Historic sites like the sleepy Cochin Club, the sea facing historic Aspinwall House with several warehouses, David Hall—a Dutch House from the 17th century, and Pepper House have become temporary spaces for experimentation—a space for artists to do something not bound by commerce with its mix of film, installation, sculpture, painting, performance art and new media.
Of course any Kerala sojourn revolves around water, and it’s to the backwaters that we head last. This is a tight network of bottle green lagoons, estuaries and deltas of forty four rivers and canals where sky and water segue seamlessly in a silvery haze. Water and greenery are motifs of this part of the state.
Our last sojourn is at the boutique property Purity, on Lake Vembanad which used to be an Italian guest house and Joerge has converted it into a vibrant turquoise and pink haven of rooms with leather puppets sandwiched behind sheets of glass lit up, modular blocks of furniture designed by him, larger-than-life bathrooms and antiques dotted around the hotel ranging from a palanquin to a statue of the super-god Hanuman. With its stained-glass windows and airy verandas decorated with contemporary art, this is a visual feast. We take a canoe ride across Lake Vembanad with water hyacinths, as houseboats called ketuvallams drift by.

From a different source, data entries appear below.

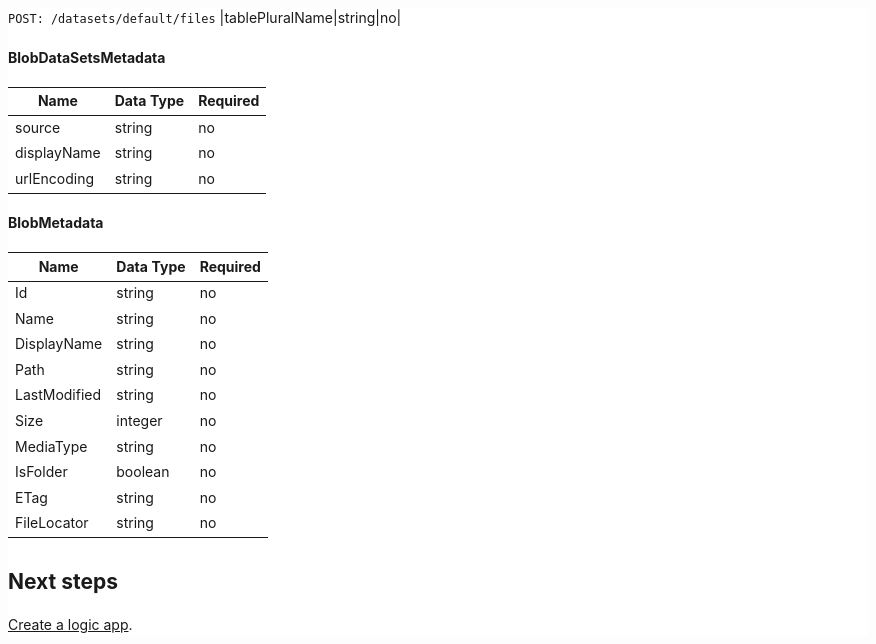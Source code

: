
 ```POST: /datasets/default/files```
|tablePluralName|string|no|

#### BlobDataSetsMetadata

| Name | Data Type | Required|
|---|---|---|
|source|string|no|
|displayName|string|no|
|urlEncoding|string|no|

#### BlobMetadata

| Name | Data Type | Required|
|---|---|---|
|Id|string|no|
|Name|string|no|
|DisplayName|string|no|
|Path|string|no|
|LastModified|string|no|
|Size|integer|no|
|MediaType|string|no|
|IsFolder|boolean|no|
|ETag|string|no|
|FileLocator|string|no|


## Next steps
[Create a logic app](..app-service-logic-create-a-logic-app.md).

We watch these micro-economies where kids play in the water and farmers herd ducklings to feed in paddy fields and strong men row small boats weighed down with cargo or dive for mussels.
In the evening we dine on the waterfront with candlelit tables, and ruminate over the trip through the beaches, backwaters and history of this state. Time seems to slow down and then remain still. A pace of life lined with lassitude that stays stored in your memory chip for years to come.